▶ _Directions_
For this exercise, reproduce the records exactly as they stand and do not carry any images over.

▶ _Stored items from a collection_
§ §

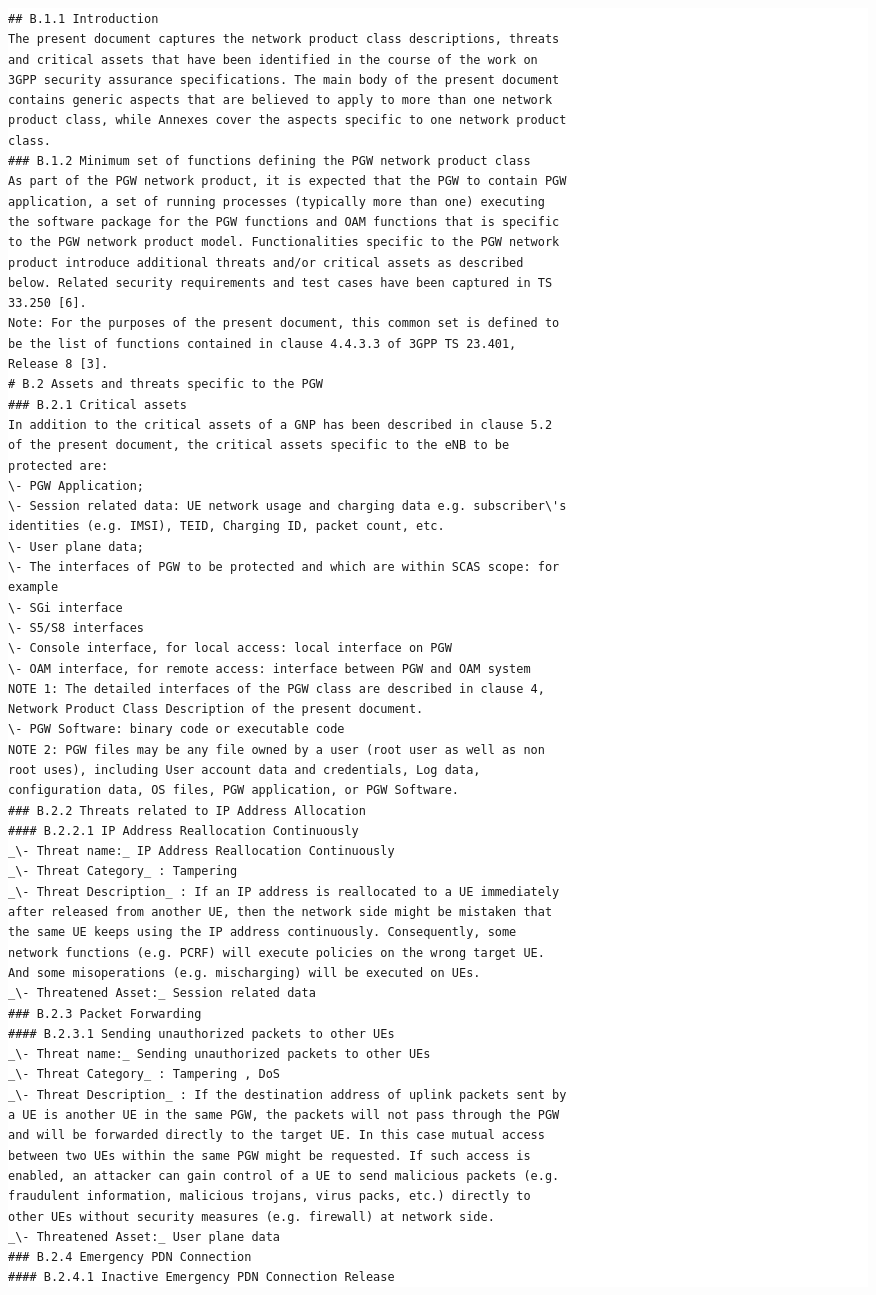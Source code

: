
 ```{=html}
## B.1.1 Introduction
The present document captures the network product class descriptions, threats
and critical assets that have been identified in the course of the work on
3GPP security assurance specifications. The main body of the present document
contains generic aspects that are believed to apply to more than one network
product class, while Annexes cover the aspects specific to one network product
class.
### B.1.2 Minimum set of functions defining the PGW network product class
As part of the PGW network product, it is expected that the PGW to contain PGW
application, a set of running processes (typically more than one) executing
the software package for the PGW functions and OAM functions that is specific
to the PGW network product model. Functionalities specific to the PGW network
product introduce additional threats and/or critical assets as described
below. Related security requirements and test cases have been captured in TS
33.250 [6].
Note: For the purposes of the present document, this common set is defined to
be the list of functions contained in clause 4.4.3.3 of 3GPP TS 23.401,
Release 8 [3].
# B.2 Assets and threats specific to the PGW
### B.2.1 Critical assets
In addition to the critical assets of a GNP has been described in clause 5.2
of the present document, the critical assets specific to the eNB to be
protected are:
\- PGW Application;
\- Session related data: UE network usage and charging data e.g. subscriber\'s
identities (e.g. IMSI), TEID, Charging ID, packet count, etc.
\- User plane data;
\- The interfaces of PGW to be protected and which are within SCAS scope: for
example
\- SGi interface
\- S5/S8 interfaces
\- Console interface, for local access: local interface on PGW
\- OAM interface, for remote access: interface between PGW and OAM system
NOTE 1: The detailed interfaces of the PGW class are described in clause 4,
Network Product Class Description of the present document.
\- PGW Software: binary code or executable code
NOTE 2: PGW files may be any file owned by a user (root user as well as non
root uses), including User account data and credentials, Log data,
configuration data, OS files, PGW application, or PGW Software.
### B.2.2 Threats related to IP Address Allocation
#### B.2.2.1 IP Address Reallocation Continuously
_\- Threat name:_ IP Address Reallocation Continuously
_\- Threat Category_ : Tampering
_\- Threat Description_ : If an IP address is reallocated to a UE immediately
after released from another UE, then the network side might be mistaken that
the same UE keeps using the IP address continuously. Consequently, some
network functions (e.g. PCRF) will execute policies on the wrong target UE.
And some misoperations (e.g. mischarging) will be executed on UEs.
_\- Threatened Asset:_ Session related data
### B.2.3 Packet Forwarding
#### B.2.3.1 Sending unauthorized packets to other UEs
_\- Threat name:_ Sending unauthorized packets to other UEs
_\- Threat Category_ : Tampering , DoS
_\- Threat Description_ : If the destination address of uplink packets sent by
a UE is another UE in the same PGW, the packets will not pass through the PGW
and will be forwarded directly to the target UE. In this case mutual access
between two UEs within the same PGW might be requested. If such access is
enabled, an attacker can gain control of a UE to send malicious packets (e.g.
fraudulent information, malicious trojans, virus packs, etc.) directly to
other UEs without security measures (e.g. firewall) at network side.
_\- Threatened Asset:_ User plane data
### B.2.4 Emergency PDN Connection
#### B.2.4.1 Inactive Emergency PDN Connection Release
```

§ §

▶ _Solved problem_
Source code

:
 ```{=html}
## B.1.1 Introduction
The present document captures the network product class descriptions, threats
and critical assets that have been identified in the course of the work on
3GPP security assurance specifications. The main body of the present document
contains generic aspects that are believed to apply to more than one network
product class, while Annexes cover the aspects specific to one network product
class.
### B.1.2 Minimum set of functions defining the PGW network product class
As part of the PGW network product, it is expected that the PGW to contain PGW
application, a set of running processes (typically more than one) executing
the software package for the PGW functions and OAM functions that is specific
to the PGW network product model. Functionalities specific to the PGW network
product introduce additional threats and/or critical assets as described
below. Related security requirements and test cases have been captured in TS
33.250 [6].
Note: For the purposes of the present document, this common set is defined to
be the list of functions contained in clause 4.4.3.3 of 3GPP TS 23.401,
Release 8 [3].
# B.2 Assets and threats specific to the PGW
### B.2.1 Critical assets
In addition to the critical assets of a GNP has been described in clause 5.2
of the present document, the critical assets specific to the eNB to be
protected are:
\- PGW Application;
\- Session related data: UE network usage and charging data e.g. subscriber\'s
identities (e.g. IMSI), TEID, Charging ID, packet count, etc.
\- User plane data;
\- The interfaces of PGW to be protected and which are within SCAS scope: for
example
\- SGi interface
\- S5/S8 interfaces
\- Console interface, for local access: local interface on PGW
\- OAM interface, for remote access: interface between PGW and OAM system
NOTE 1: The detailed interfaces of the PGW class are described in clause 4,
Network Product Class Description of the present document.
\- PGW Software: binary code or executable code
NOTE 2: PGW files may be any file owned by a user (root user as well as non
root uses), including User account data and credentials, Log data,
configuration data, OS files, PGW application, or PGW Software.
### B.2.2 Threats related to IP Address Allocation
#### B.2.2.1 IP Address Reallocation Continuously
_\- Threat name:_ IP Address Reallocation Continuously
_\- Threat Category_ : Tampering
_\- Threat Description_ : If an IP address is reallocated to a UE immediately
after released from another UE, then the network side might be mistaken that
the same UE keeps using the IP address continuously. Consequently, some
network functions (e.g. PCRF) will execute policies on the wrong target UE.
And some misoperations (e.g. mischarging) will be executed on UEs.
_\- Threatened Asset:_ Session related data
### B.2.3 Packet Forwarding
#### B.2.3.1 Sending unauthorized packets to other UEs
_\- Threat name:_ Sending unauthorized packets to other UEs
_\- Threat Category_ : Tampering , DoS
_\- Threat Description_ : If the destination address of uplink packets sent by
a UE is another UE in the same PGW, the packets will not pass through the PGW
and will be forwarded directly to the target UE. In this case mutual access
between two UEs within the same PGW might be requested. If such access is
enabled, an attacker can gain control of a UE to send malicious packets (e.g.
fraudulent information, malicious trojans, virus packs, etc.) directly to
other UEs without security measures (e.g. firewall) at network side.
_\- Threatened Asset:_ User plane data
### B.2.4 Emergency PDN Connection
#### B.2.4.1 Inactive Emergency PDN Connection Release
```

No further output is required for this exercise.